As suggested by the title, I'm working on an exercise where I'm given a hash function $H$ that takes in an input string $x$. I'm supposed to construct a distinguisher that proves $H$ isn't collision-resistant. I'm given a block cipher $F$, $F^{-1}$ as well. $F$ generates outputs of length $\lambda$. The hash function $H$ is shown below and only accepts inputs of length $2\lambda$:
H(x):
k | m <-- x
return F(k, m)
I'm having a lot of trouble trying to come up with a distinguisher. I get that the block cipher $F$ is only one-to-one if the key is fixed, so $F(k, .)$ is one-to-one, but $F(., .)$ isn't. I know this makes sense as the input for $F(., .)$ would be of length $2\lambda$, but the output length is $\lambda$.
I was also told that to consider that it's a block cipher and not a PRF. I get that this means that for a fixed key $k$, the outputs will be unique for each input $x$ for a block cipher, but this isn't the case for a PRF.
Additionally, I was told that the property of being able to invert is useful for this problem.
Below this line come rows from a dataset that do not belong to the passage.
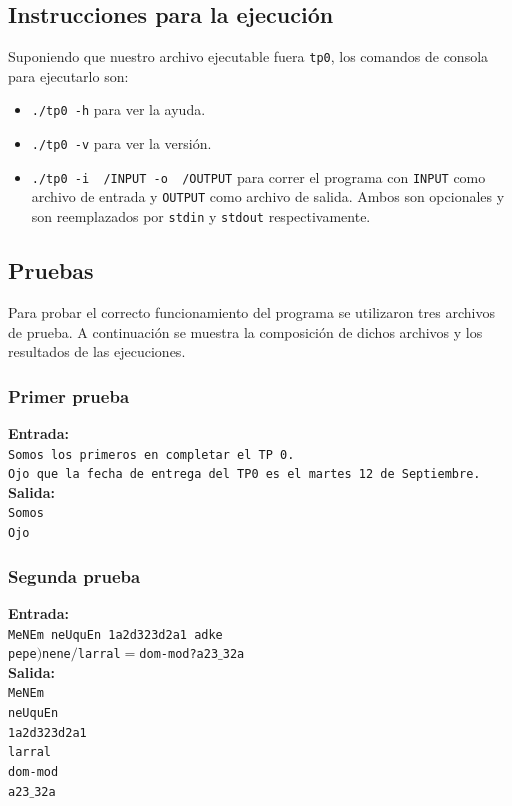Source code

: \documentclass[a4paper, 10pt]{article}
\def\code#1{\texttt{#1}}
\newcommand\tab[1][0.5cm]{\hspace*{#1}}
\begin{document}
		\subsection{Instrucciones para la ejecución}
			Suponiendo que nuestro archivo ejecutable fuera \code{tp0}, los comandos de consola para ejecutarlo
			son:
			\begin{itemize}
				\item \code{./tp0 -h} para ver la ayuda.
				\item \code{./tp0 -v} para ver la versión.
				\item \code{./tp0 -i ~/INPUT -o ~/OUTPUT}  para correr el programa con \code{INPUT} como archivo de entrada
				y \code{OUTPUT} como archivo de salida. Ambos son opcionales y son reemplazados por \code{stdin} y \code{stdout}
				respectivamente.
			\end{itemize}
		\subsection{Pruebas}
			Para probar el correcto funcionamiento del programa se utilizaron tres archivos de prueba. A continuación
			se muestra la composición de dichos archivos y los resultados de las ejecuciones.
			\subsubsection{Primer prueba}
				\textbf{Entrada:}\\
				\tab\tab\code{Somos los primeros en completar el TP 0.}\\
				\tab\tab\code{Ojo que la fecha de entrega del TP0 es el martes 12 de Septiembre.}\\
				\tab\textbf{Salida:}\\
				\tab\tab\code{Somos}\\
				\tab\tab\code{Ojo}
			\subsubsection{Segunda prueba}
				\textbf{Entrada:}\\
				\tab\tab\code{MeNEm neUquEn 1a2d323d2a1 adke}\\
				\tab\tab\code{pepe$)$nene$/$larral$=$dom-mod?a23$\_$32a}\\
				\tab\textbf{Salida:}\\
				\tab\tab\code{MeNEm}\\
				\tab\tab\code{neUquEn}\\
				\tab\tab\code{1a2d323d2a1}\\
				\tab\tab\code{larral}\\
				\tab\tab\code{dom-mod}\\
				\tab\tab\code{a23$\_$32a}
\end{document}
I'm not sure how to apply these hints into solving the question. I don't have a clue on how to come up with a distinguisher besides using brute-force (which is obviously not the answer I should be doing because this would be really slow), and I'm not sure how $F$ being a block cipher would help here. All this would suggest is that the collision comes from different keys (so the first half of the two different strings will differ) because $F$ is a one-to-one function. But I'm not sure how to produce a collision with different keys other than brute force.
Does anyone have some tips that can guide me in the right direction? I have been trying to solve this question for a while, but I haven't been able to get anywhere. Any sort of help is appreciated!